##### LISTED RECORDS

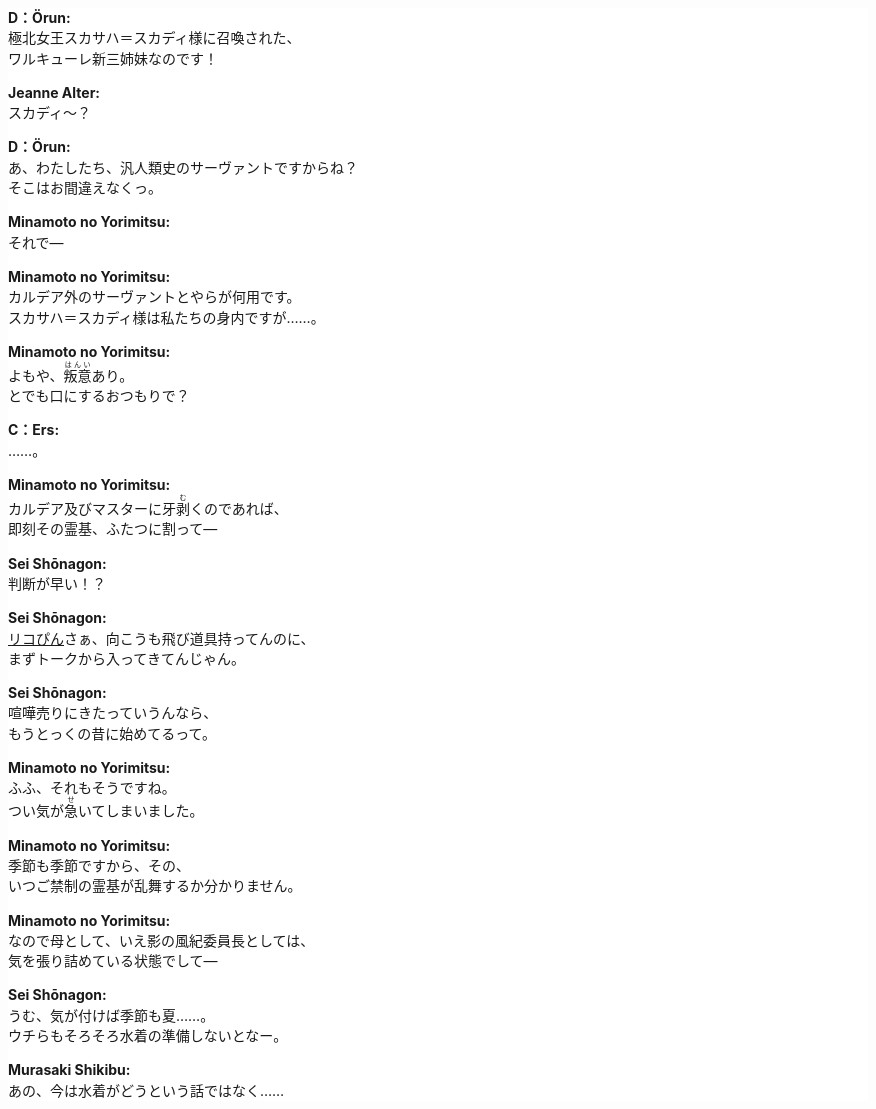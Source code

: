 **D：Örun:**   
極北女王スカサハ＝スカディ様に召喚された、  
ワルキューレ新三姉妹なのです！  
  
**Jeanne Alter:**   
スカディ～？  
  
**D：Örun:**   
あ、わたしたち、汎人類史のサーヴァントですからね？  
そこはお間違えなくっ。  
  
**Minamoto no Yorimitsu:**   
それで—  
  
**Minamoto no Yorimitsu:**   
カルデア外のサーヴァントとやらが何用です。  
スカサハ＝スカディ様は私たちの身内ですが……。  
  
**Minamoto no Yorimitsu:**   
よもや、<ruby>叛意<rt>はんい</rt></ruby>あり。  
とでも口にするおつもりで？  
  
**C：Ers:**   
……。  
  
**Minamoto no Yorimitsu:**   
カルデア及びマスターに牙<ruby>剥<rt>む</rt></ruby>くのであれば、  
即刻その霊基、ふたつに割って—  
  
**Sei Shōnagon:**   
判断が早い！？  
  
**Sei Shōnagon:**   
<u>リコぴん</u>さぁ、向こうも飛び道具持ってんのに、  
まずトークから入ってきてんじゃん。  
  
**Sei Shōnagon:**   
喧嘩売りにきたっていうんなら、  
もうとっくの昔に始めてるって。  
  
**Minamoto no Yorimitsu:**   
ふふ、それもそうですね。  
つい気が<ruby>急<rt>せ</rt></ruby>いてしまいました。  
  
**Minamoto no Yorimitsu:**   
季節も季節ですから、その、  
いつご禁制の霊基が乱舞するか分かりません。  
  
**Minamoto no Yorimitsu:**   
なので母として、いえ影の風紀委員長としては、  
気を張り詰めている状態でして—  
  
**Sei Shōnagon:**   
うむ、気が付けば季節も夏……。  
ウチらもそろそろ水着の準備しないとなー。  
  
**Murasaki Shikibu:**   
あの、今は水着がどうという話ではなく……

##########

If the string "ruby" appears in a line of the entries, report the line.

よもや、<ruby>叛意<rt>はんい</rt></ruby>あり。  
カルデア及びマスターに牙<ruby>剥<rt>む</rt></ruby>くのであれば、  
つい気が<ruby>急<rt>せ</rt></ruby>いてしまいました。  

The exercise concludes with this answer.